The RBI is spot on, when it says the valuation of Indian equities is overstretched. The price-to-earnings ratio for the Sensex is a steep 29.31. The price-to-book ratio is 3.7. Should investors exit India’s zooming equity market that has outperformed major equity indices this year, or follow former Citigroup CEO Chuck Prince’s dictum, back in 2007, on following the music, ‘(w)hen the music stops, in terms of liquidity, things will be complicated. But as long as the music is playing, you’ve got to get up and dance.’? Today, Wall Street firms and brokerages are said to be turning circumspect on Indian equities, highlighting the downside risks to investment returns due to stretched valuations.

There could be short-term losses, but in the medium term, the Indian economy’s prospects remain bright and strong companies will drive the nation’s growth. Investors who want to protect their money from being exposed to volatile markets should exit. The good news is that the economy is steadily recovering. Higher government spending will consolidate recovery and also offset the effects of the tapering off of asset purchases by the Fed that would see capital flee emerging markets. Growth in the real economy will justify valuations over time.

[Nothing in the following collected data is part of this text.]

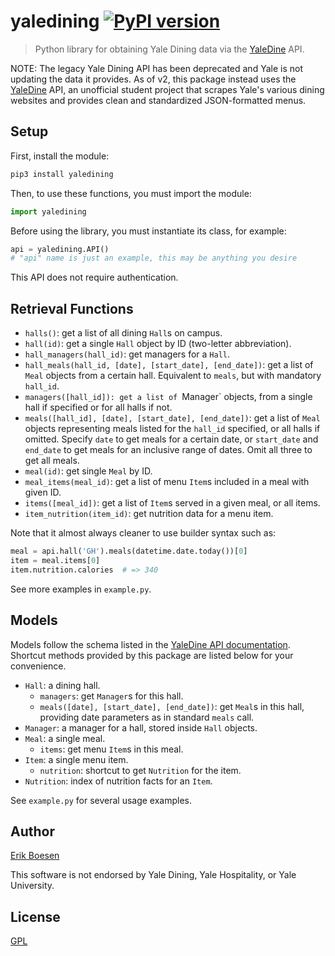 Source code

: # yaledining [![PyPI version](https://badge.fury.io/py/yaledining.svg)](https://badge.fury.io/py/yaledining)

> Python library for obtaining Yale Dining data via the [YaleDine](https://yaledine.com) API.

NOTE: The legacy Yale Dining API has been deprecated and Yale is not updating the data it provides. As of v2, this package instead uses the [YaleDine](https://github.com/ErikBoesen/YaleDine) API, an unofficial student project that scrapes Yale's various dining websites and provides clean and standardized JSON-formatted menus.

## Setup
First, install the module:

```sh
pip3 install yaledining
```

Then, to use these functions, you must import the module:

```py
import yaledining
```

Before using the library, you must instantiate its class, for example:

```py
api = yaledining.API()
# "api" name is just an example, this may be anything you desire
```

This API does not require authentication.

## Retrieval Functions
- `halls()`: get a list of all dining `Hall`s on campus.
- `hall(id)`: get a single `Hall` object by ID (two-letter abbreviation).
- `hall_managers(hall_id)`: get managers for a `Hall`.
- `hall_meals(hall_id, [date], [start_date], [end_date])`: get a list of `Meal` objects from a certain hall. Equivalent to `meals`, but with mandatory `hall_id`.
- `managers([hall_id]): get a list of `Manager` objects, from a single hall if specified or for all halls if not.
- `meals([hall_id], [date], [start_date], [end_date])`: get a list of `Meal` objects representing meals listed for the `hall_id` specified, or all halls if omitted. Specify `date` to get meals for a certain date, or `start_date` and `end_date` to get meals for an inclusive range of dates. Omit all three to get all meals.
- `meal(id)`: get single `Meal` by ID.
- `meal_items(meal_id)`: get a list of menu `Item`s included in a meal with given ID.
- `items([meal_id])`: get a list of `Item`s served in a given meal, or all items.
- `item_nutrition(item_id)`: get nutrition data for a menu item.

Note that it almost always cleaner to use builder syntax such as:
```py
meal = api.hall('GH').meals(datetime.date.today())[0]
item = meal.items[0]
item.nutrition.calories  # => 340
```
See more examples in `example.py`.

## Models
Models follow the schema listed in the [YaleDine API documentation](https://yaledine.com). Shortcut methods provided by this package are listed below for your convenience.

* `Hall`: a dining hall.
    * `managers`: get `Manager`s for this hall.
    * `meals([date], [start_date], [end_date])`: get `Meal`s in this hall, providing date parameters as in standard `meals` call.
* `Manager`: a manager for a hall, stored inside `Hall` objects.
* `Meal`: a single meal.
    * `items`: get menu `Item`s in this meal.
* `Item`: a single menu item.
    * `nutrition`: shortcut to get `Nutrition` for the item.
* `Nutrition`: index of nutrition facts for an `Item`.

See `example.py` for several usage examples.

## Author
[Erik Boesen](https://github.com/ErikBoesen)

This software is not endorsed by Yale Dining, Yale Hospitality, or Yale University.

## License
[GPL](LICENSE)
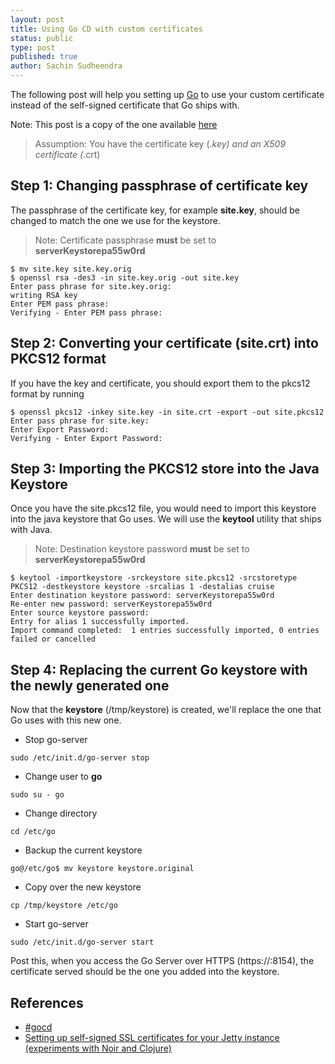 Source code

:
 ```yaml
---
layout: post
title: Using Go CD with custom certificates
status: public
type: post
published: true
author: Sachin Sudheendra
---
```


The following post will help you setting up [Go](http://www.go.cd) to use your custom certificate instead of the self-signed certificate that Go ships with.

Note: This post is a copy of the one available [here](http://sachinsudheendra.github.io/2014/03/08/using-go-cd-with-custom-certificates.html)

> Assumption: You have the certificate key (*.key) and an X509 certificate (*.crt)

## Step 1: Changing passphrase of certificate key

The passphrase of the certificate key, for example **site.key**, should be changed to match the one we use for the keystore.

> Note: Certificate passphrase **must** be set to **serverKeystorepa55w0rd**

```
$ mv site.key site.key.orig
$ openssl rsa -des3 -in site.key.orig -out site.key
Enter pass phrase for site.key.orig:
writing RSA key
Enter PEM pass phrase:
Verifying - Enter PEM pass phrase:
```

## Step 2: Converting your certificate (site.crt) into PKCS12 format

If you have the key and certificate, you should export them to the pkcs12 format by running

```
$ openssl pkcs12 -inkey site.key -in site.crt -export -out site.pkcs12
Enter pass phrase for site.key:
Enter Export Password:
Verifying - Enter Export Password:

```

## Step 3: Importing the PKCS12 store into the Java Keystore

Once you have the site.pkcs12 file, you would need to import this keystore into the java keystore that Go uses. We will use the **keytool** utility that ships with Java.

> Note: Destination keystore password **must** be set to **serverKeystorepa55w0rd**

```
$ keytool -importkeystore -srckeystore site.pkcs12 -srcstoretype PKCS12 -destkeystore keystore -srcalias 1 -destalias cruise
Enter destination keystore password: serverKeystorepa55w0rd
Re-enter new password: serverKeystorepa55w0rd
Enter source keystore password:
Entry for alias 1 successfully imported.
Import command completed:  1 entries successfully imported, 0 entries failed or cancelled
```

## Step 4: Replacing the current Go keystore with the newly generated one

Now that the **keystore** (/tmp/keystore) is created, we'll replace the one that Go uses with this new one.

- Stop go-server

```
sudo /etc/init.d/go-server stop
```

- Change user to **go**

```
sudo su - go
```

- Change directory

```
cd /etc/go
```

- Backup the current keystore

```
go@/etc/go$ mv keystore keystore.original
```

- Copy over the new keystore

```
cp /tmp/keystore /etc/go
```

- Start go-server

```
sudo /etc/init.d/go-server start
```

Post this, when you access the Go Server over HTTPS (https://<go-server>:8154), the certificate served should be the one you added into the keystore.


## References

- [#gocd](http://www.go.cd)
- [Setting up self-signed SSL certificates for your Jetty instance (experiments with Noir and Clojure)](http://sharetheconversation.blogspot.in/2012/01/setting-up-self-signed-ssl-certificates.html)
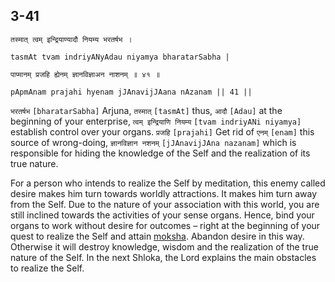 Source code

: ## 3-41


```shloka-sa
तस्मात् त्वम् इन्द्रियाण्यादौ नियम्य भरतर्षभ ।
```
```shloka-sa-hk
tasmAt tvam indriyANyAdau niyamya bharatarSabha |
```
```shloka-sa
पाप्मानम् प्रजहि ह्येनम् ज्ञानविज्ञाअन नाशनम् ॥ ४१ ॥
```
```shloka-sa-hk
pApmAnam prajahi hyenam jJAnavijJAana nAzanam || 41 ||
```

`भरतर्षभ` `[bharatarSabha]` Arjuna, `तस्मात्` `[tasmAt]` thus, `आदौ` `[Adau]` at the beginning of your enterprise, `त्वम् इन्द्रियाणि नियम्य` `[tvam indriyANi niyamya]` establish control over your organs. `प्रजहि` `[prajahi]` Get rid of `एनम्` `[enam]` this source of wrong-doing, `ज्ञानविज्ञान नशनम्` `[jJAnavijJAna nazanam]` which is responsible for hiding the knowledge of the Self and the realization of its true nature.

For a person who intends to realize the Self by meditation, this enemy called desire makes him turn towards worldly attractions. It makes him turn away from the Self. Due to the nature of your association with this world, you are still inclined towards the activities of your sense organs. Hence, bind your organs to work without desire for outcomes – right at the beginning of your quest to realize the Self and attain [moksha](Moksha).
Abandon desire in this way. Otherwise it will destroy knowledge, wisdom and the realization of the true nature of the Self.
In the next Shloka, the Lord explains the main obstacles to realize the Self.

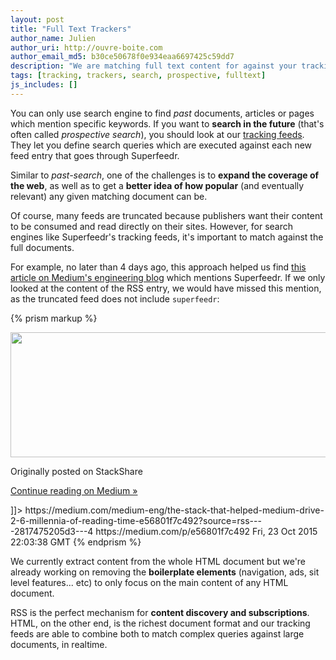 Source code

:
 ```yaml
---
layout: post
title: "Full Text Trackers"
author_name: Julien
author_uri: http://ouvre-boite.com
author_email_md5: b30ce50678f0e934eaa6697425c59dd7
description: "We are matching full text content for against your tracking queries. This helps us find new content even in truncated RSS feeds."
tags: [tracking, trackers, search, prospective, fulltext]
js_includes: []
---
```


You can only use search engine to find *past* documents, articles or pages which mention specific keywords. If you want to **search in the future** (that's often called *prospective search*), you should look at our [tracking feeds](/tracking-feeds/). They let you define search queries which are executed against each new feed entry that goes through Superfeedr.

Similar to *past-search*, one of the challenges is to **expand the coverage of the web**, as well as to get a **better idea of how popular** (and eventually relevant) any given matching document can be.

Of course, many feeds are truncated because publishers want their content to be consumed and read directly on their sites. However, for search engines like Superfeedr's tracking feeds, it's important to match against the full documents.

For example, no later than 4 days ago, this approach helped us find [this article on Medium's engineering blog](https://medium.com/medium-eng/the-stack-that-helped-medium-drive-2-6-millennia-of-reading-time-e56801f7c492) which mentions Superfeedr. If we only looked at the content of the RSS entry, we would have missed this mention, as the truncated feed does not include `superfeedr`:

{% prism markup %}
<item>
  <title><![CDATA[The Stack That Helped Medium Drive 2.6 Millennia of Reading Time]]></title>
  <description><![CDATA[<div class="medium-feed-item"><p class="medium-feed-image"><a href="https://medium.com/medium-eng/the-stack-that-helped-medium-drive-2-6-millennia-of-reading-time-e56801f7c492?source=rss----2817475205d3---4"><img src="https://d262ilb51hltx0.cloudfront.net/fit/c/600/200/1*-idr0gCmklKx3cxRRXkk4A.jpeg" width="600" height="200"></a></p><p class="medium-feed-snippet">Originally posted on StackShare</p><p class="medium-feed-link"><a href="https://medium.com/medium-eng/the-stack-that-helped-medium-drive-2-6-millennia-of-reading-time-e56801f7c492?source=rss----2817475205d3---4">Continue reading on Medium »</a></p></div>]]></description>
  <link>https://medium.com/medium-eng/the-stack-that-helped-medium-drive-2-6-millennia-of-reading-time-e56801f7c492?source=rss----2817475205d3---4</link>
  <guid isPermaLink="false">https://medium.com/p/e56801f7c492</guid>
  <dc:creator><![CDATA[Dan Pupius]]></dc:creator>
  <pubDate>Fri, 23 Oct 2015 22:03:38 GMT</pubDate>
</item>
{% endprism %}

We currently extract content from the whole HTML document but we're already working on removing the **boilerplate elements** (navigation, ads, sit level features... etc) to only focus on the main content of any HTML document.

RSS is the perfect mechanism for **content discovery and subscriptions**. HTML, on the other end, is the richest document format and our tracking feeds are able to combine both to match complex queries against large documents, in realtime.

However, risk-averse investors would do well to employ skilled asset managers to diversify risk across asset classes, and opt for relatively risk-free assets. The National Pension System (NPS) is a viable option for most. Professional fund managers can try to balance their portfolios to optimise risk and reward. The NPS, which manages pensions of civil servants who joined in or after 2004, and of people who voluntarily save in the NPS, allocates funds across asset classes and has been generating decent returns.